Which lines in the entries below contain the string "echo"? Show each of them in full.

══ PROVIDED DATA

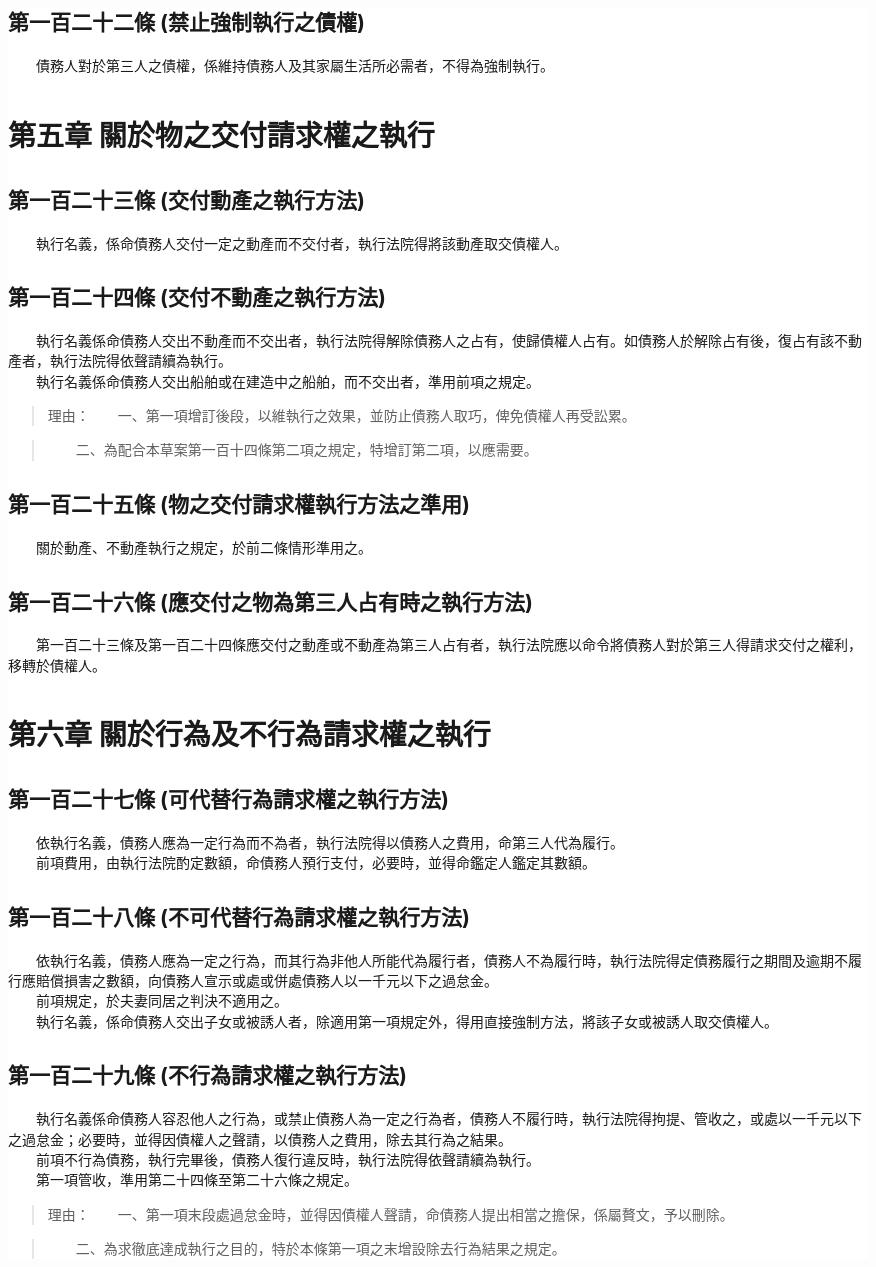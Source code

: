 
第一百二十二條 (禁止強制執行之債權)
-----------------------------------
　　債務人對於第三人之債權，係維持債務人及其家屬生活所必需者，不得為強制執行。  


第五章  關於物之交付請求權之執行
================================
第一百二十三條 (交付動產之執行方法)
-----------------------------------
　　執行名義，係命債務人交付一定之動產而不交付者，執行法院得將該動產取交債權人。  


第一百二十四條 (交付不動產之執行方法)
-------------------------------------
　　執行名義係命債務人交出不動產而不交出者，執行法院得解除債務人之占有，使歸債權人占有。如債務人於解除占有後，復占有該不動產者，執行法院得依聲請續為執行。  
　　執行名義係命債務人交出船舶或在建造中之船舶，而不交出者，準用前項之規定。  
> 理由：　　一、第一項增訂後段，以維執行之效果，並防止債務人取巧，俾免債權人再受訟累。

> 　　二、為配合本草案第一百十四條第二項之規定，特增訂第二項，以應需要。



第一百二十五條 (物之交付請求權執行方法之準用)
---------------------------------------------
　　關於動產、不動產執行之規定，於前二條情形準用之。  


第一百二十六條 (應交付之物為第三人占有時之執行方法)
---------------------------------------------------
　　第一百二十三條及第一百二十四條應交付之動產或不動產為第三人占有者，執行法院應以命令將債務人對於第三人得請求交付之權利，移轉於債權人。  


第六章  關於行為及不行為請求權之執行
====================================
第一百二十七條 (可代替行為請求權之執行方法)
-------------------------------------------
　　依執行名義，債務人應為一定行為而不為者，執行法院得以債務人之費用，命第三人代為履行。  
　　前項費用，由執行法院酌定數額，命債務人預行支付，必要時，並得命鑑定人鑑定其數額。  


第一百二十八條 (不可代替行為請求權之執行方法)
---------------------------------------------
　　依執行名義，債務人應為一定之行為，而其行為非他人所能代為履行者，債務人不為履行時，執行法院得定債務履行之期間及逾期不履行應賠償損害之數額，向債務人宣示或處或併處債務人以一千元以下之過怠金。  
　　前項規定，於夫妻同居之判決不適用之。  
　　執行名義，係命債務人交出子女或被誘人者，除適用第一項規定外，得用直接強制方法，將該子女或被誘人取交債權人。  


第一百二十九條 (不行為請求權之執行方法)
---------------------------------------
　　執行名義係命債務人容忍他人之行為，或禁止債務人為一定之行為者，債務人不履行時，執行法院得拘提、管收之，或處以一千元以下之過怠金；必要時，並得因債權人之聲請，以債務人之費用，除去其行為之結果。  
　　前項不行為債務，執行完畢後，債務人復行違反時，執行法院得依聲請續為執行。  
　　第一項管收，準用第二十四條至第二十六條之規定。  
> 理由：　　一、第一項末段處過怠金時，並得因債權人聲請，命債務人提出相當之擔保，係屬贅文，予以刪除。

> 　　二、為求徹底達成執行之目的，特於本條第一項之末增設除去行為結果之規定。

════
══ PROVIDED DATA

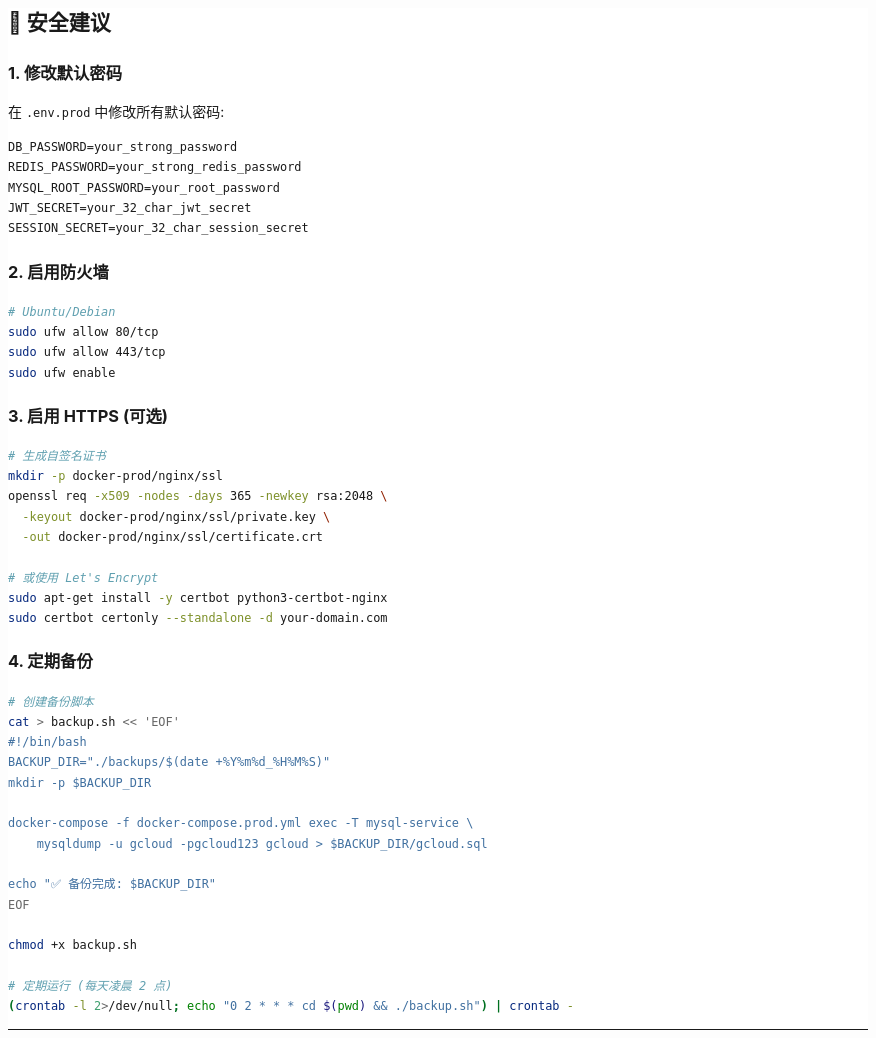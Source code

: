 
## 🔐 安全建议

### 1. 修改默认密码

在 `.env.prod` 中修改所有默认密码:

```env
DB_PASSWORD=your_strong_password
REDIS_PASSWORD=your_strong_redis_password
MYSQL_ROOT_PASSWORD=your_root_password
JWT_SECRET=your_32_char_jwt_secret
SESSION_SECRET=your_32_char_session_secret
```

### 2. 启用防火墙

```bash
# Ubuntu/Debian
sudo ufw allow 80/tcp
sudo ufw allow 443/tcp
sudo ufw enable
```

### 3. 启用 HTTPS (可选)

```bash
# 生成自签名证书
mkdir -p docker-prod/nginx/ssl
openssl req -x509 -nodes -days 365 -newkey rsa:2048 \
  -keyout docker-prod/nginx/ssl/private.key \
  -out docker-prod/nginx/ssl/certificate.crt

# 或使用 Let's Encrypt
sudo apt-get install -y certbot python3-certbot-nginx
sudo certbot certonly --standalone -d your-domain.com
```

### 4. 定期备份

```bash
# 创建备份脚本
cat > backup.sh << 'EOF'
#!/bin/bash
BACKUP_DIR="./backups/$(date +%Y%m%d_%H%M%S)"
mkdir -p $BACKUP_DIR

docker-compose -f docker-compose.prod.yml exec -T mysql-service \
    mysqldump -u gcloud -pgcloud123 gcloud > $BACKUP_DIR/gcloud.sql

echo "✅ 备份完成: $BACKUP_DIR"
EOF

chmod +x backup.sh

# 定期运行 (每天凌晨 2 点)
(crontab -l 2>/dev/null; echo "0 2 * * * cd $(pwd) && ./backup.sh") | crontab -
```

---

════

◆ **COMPLETED EXERCISE**
echo "✅ 备份完成: $BACKUP_DIR"
(crontab -l 2>/dev/null; echo "0 2 * * * cd $(pwd) && ./backup.sh") | crontab -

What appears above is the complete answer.